Work task
Print every record word for word.

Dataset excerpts
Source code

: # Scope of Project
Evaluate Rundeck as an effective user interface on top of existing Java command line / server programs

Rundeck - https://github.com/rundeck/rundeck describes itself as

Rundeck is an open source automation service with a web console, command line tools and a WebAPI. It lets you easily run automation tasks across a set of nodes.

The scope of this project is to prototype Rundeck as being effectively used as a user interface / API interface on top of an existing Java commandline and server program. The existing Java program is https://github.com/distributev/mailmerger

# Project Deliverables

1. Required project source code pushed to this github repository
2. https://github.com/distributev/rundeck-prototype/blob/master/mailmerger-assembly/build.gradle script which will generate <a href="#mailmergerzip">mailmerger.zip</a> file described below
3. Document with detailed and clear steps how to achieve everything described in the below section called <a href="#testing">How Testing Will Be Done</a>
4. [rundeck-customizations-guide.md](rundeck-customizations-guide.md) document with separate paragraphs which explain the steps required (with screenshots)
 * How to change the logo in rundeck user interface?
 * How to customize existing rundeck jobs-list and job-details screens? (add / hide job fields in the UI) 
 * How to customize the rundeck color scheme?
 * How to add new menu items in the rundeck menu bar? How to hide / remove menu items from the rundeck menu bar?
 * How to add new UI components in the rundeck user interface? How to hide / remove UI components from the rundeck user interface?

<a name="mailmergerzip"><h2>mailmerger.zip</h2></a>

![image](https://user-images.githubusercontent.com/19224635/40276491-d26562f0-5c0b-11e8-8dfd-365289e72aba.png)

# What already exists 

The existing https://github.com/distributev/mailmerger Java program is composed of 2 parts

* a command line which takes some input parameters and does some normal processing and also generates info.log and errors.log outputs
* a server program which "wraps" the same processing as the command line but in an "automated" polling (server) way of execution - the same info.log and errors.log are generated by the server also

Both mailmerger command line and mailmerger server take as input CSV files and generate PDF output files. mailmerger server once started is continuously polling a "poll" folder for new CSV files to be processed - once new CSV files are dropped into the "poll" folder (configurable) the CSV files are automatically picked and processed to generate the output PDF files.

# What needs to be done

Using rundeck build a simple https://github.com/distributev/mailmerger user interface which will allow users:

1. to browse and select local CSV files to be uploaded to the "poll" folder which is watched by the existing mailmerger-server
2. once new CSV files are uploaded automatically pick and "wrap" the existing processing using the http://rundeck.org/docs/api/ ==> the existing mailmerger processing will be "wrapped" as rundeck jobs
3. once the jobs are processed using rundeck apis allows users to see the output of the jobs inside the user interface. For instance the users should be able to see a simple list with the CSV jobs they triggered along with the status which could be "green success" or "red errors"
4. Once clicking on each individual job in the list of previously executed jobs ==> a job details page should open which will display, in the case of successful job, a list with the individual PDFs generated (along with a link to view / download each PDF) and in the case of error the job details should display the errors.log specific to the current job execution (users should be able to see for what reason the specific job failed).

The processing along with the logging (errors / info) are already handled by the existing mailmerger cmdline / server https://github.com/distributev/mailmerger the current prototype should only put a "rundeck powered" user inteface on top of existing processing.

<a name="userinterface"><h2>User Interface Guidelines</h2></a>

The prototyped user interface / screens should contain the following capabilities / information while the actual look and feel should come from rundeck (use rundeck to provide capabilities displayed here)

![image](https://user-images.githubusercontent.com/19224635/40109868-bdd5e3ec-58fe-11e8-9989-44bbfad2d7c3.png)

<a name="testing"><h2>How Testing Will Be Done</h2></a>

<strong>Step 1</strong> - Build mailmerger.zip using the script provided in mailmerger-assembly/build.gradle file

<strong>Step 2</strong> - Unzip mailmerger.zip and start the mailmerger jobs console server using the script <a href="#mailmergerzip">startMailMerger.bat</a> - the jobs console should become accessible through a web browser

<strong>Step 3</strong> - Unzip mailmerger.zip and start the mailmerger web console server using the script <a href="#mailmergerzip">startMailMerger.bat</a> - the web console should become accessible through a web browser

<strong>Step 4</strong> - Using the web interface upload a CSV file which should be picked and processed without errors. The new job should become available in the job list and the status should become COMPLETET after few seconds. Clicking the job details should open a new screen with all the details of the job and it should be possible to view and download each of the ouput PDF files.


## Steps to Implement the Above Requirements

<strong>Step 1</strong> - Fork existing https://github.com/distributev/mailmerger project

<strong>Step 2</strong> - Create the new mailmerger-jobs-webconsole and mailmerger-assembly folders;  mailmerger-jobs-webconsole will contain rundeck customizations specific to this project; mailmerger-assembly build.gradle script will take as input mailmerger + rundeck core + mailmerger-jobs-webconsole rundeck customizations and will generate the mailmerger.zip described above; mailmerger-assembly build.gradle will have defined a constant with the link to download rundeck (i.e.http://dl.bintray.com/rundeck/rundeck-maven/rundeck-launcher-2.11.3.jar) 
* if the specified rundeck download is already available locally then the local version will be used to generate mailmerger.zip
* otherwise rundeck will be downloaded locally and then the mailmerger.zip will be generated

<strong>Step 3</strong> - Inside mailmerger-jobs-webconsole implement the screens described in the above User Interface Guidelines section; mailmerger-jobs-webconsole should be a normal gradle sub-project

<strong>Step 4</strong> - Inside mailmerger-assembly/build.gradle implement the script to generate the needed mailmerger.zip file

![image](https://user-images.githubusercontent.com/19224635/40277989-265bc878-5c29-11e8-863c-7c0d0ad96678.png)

Exercise solution
Source code

: # Scope of Project
Evaluate Rundeck as an effective user interface on top of existing Java command line / server programs

Rundeck - https://github.com/rundeck/rundeck describes itself as

Rundeck is an open source automation service with a web console, command line tools and a WebAPI. It lets you easily run automation tasks across a set of nodes.

The scope of this project is to prototype Rundeck as being effectively used as a user interface / API interface on top of an existing Java commandline and server program. The existing Java program is https://github.com/distributev/mailmerger

# Project Deliverables

1. Required project source code pushed to this github repository
2. https://github.com/distributev/rundeck-prototype/blob/master/mailmerger-assembly/build.gradle script which will generate <a href="#mailmergerzip">mailmerger.zip</a> file described below
3. Document with detailed and clear steps how to achieve everything described in the below section called <a href="#testing">How Testing Will Be Done</a>
4. [rundeck-customizations-guide.md](rundeck-customizations-guide.md) document with separate paragraphs which explain the steps required (with screenshots)
 * How to change the logo in rundeck user interface?
 * How to customize existing rundeck jobs-list and job-details screens? (add / hide job fields in the UI) 
 * How to customize the rundeck color scheme?
 * How to add new menu items in the rundeck menu bar? How to hide / remove menu items from the rundeck menu bar?
 * How to add new UI components in the rundeck user interface? How to hide / remove UI components from the rundeck user interface?

<a name="mailmergerzip"><h2>mailmerger.zip</h2></a>

![image](https://user-images.githubusercontent.com/19224635/40276491-d26562f0-5c0b-11e8-8dfd-365289e72aba.png)

# What already exists 

The existing https://github.com/distributev/mailmerger Java program is composed of 2 parts

* a command line which takes some input parameters and does some normal processing and also generates info.log and errors.log outputs
* a server program which "wraps" the same processing as the command line but in an "automated" polling (server) way of execution - the same info.log and errors.log are generated by the server also

Both mailmerger command line and mailmerger server take as input CSV files and generate PDF output files. mailmerger server once started is continuously polling a "poll" folder for new CSV files to be processed - once new CSV files are dropped into the "poll" folder (configurable) the CSV files are automatically picked and processed to generate the output PDF files.

# What needs to be done

Using rundeck build a simple https://github.com/distributev/mailmerger user interface which will allow users:

1. to browse and select local CSV files to be uploaded to the "poll" folder which is watched by the existing mailmerger-server
2. once new CSV files are uploaded automatically pick and "wrap" the existing processing using the http://rundeck.org/docs/api/ ==> the existing mailmerger processing will be "wrapped" as rundeck jobs
3. once the jobs are processed using rundeck apis allows users to see the output of the jobs inside the user interface. For instance the users should be able to see a simple list with the CSV jobs they triggered along with the status which could be "green success" or "red errors"
4. Once clicking on each individual job in the list of previously executed jobs ==> a job details page should open which will display, in the case of successful job, a list with the individual PDFs generated (along with a link to view / download each PDF) and in the case of error the job details should display the errors.log specific to the current job execution (users should be able to see for what reason the specific job failed).

The processing along with the logging (errors / info) are already handled by the existing mailmerger cmdline / server https://github.com/distributev/mailmerger the current prototype should only put a "rundeck powered" user inteface on top of existing processing.

<a name="userinterface"><h2>User Interface Guidelines</h2></a>

The prototyped user interface / screens should contain the following capabilities / information while the actual look and feel should come from rundeck (use rundeck to provide capabilities displayed here)

![image](https://user-images.githubusercontent.com/19224635/40109868-bdd5e3ec-58fe-11e8-9989-44bbfad2d7c3.png)

<a name="testing"><h2>How Testing Will Be Done</h2></a>

<strong>Step 1</strong> - Build mailmerger.zip using the script provided in mailmerger-assembly/build.gradle file

<strong>Step 2</strong> - Unzip mailmerger.zip and start the mailmerger jobs console server using the script <a href="#mailmergerzip">startMailMerger.bat</a> - the jobs console should become accessible through a web browser

<strong>Step 3</strong> - Unzip mailmerger.zip and start the mailmerger web console server using the script <a href="#mailmergerzip">startMailMerger.bat</a> - the web console should become accessible through a web browser

<strong>Step 4</strong> - Using the web interface upload a CSV file which should be picked and processed without errors. The new job should become available in the job list and the status should become COMPLETET after few seconds. Clicking the job details should open a new screen with all the details of the job and it should be possible to view and download each of the ouput PDF files.


## Steps to Implement the Above Requirements

<strong>Step 1</strong> - Fork existing https://github.com/distributev/mailmerger project

<strong>Step 2</strong> - Create the new mailmerger-jobs-webconsole and mailmerger-assembly folders;  mailmerger-jobs-webconsole will contain rundeck customizations specific to this project; mailmerger-assembly build.gradle script will take as input mailmerger + rundeck core + mailmerger-jobs-webconsole rundeck customizations and will generate the mailmerger.zip described above; mailmerger-assembly build.gradle will have defined a constant with the link to download rundeck (i.e.http://dl.bintray.com/rundeck/rundeck-maven/rundeck-launcher-2.11.3.jar) 
* if the specified rundeck download is already available locally then the local version will be used to generate mailmerger.zip
* otherwise rundeck will be downloaded locally and then the mailmerger.zip will be generated

<strong>Step 3</strong> - Inside mailmerger-jobs-webconsole implement the screens described in the above User Interface Guidelines section; mailmerger-jobs-webconsole should be a normal gradle sub-project

<strong>Step 4</strong> - Inside mailmerger-assembly/build.gradle implement the script to generate the needed mailmerger.zip file

![image](https://user-images.githubusercontent.com/19224635/40277989-265bc878-5c29-11e8-863c-7c0d0ad96678.png)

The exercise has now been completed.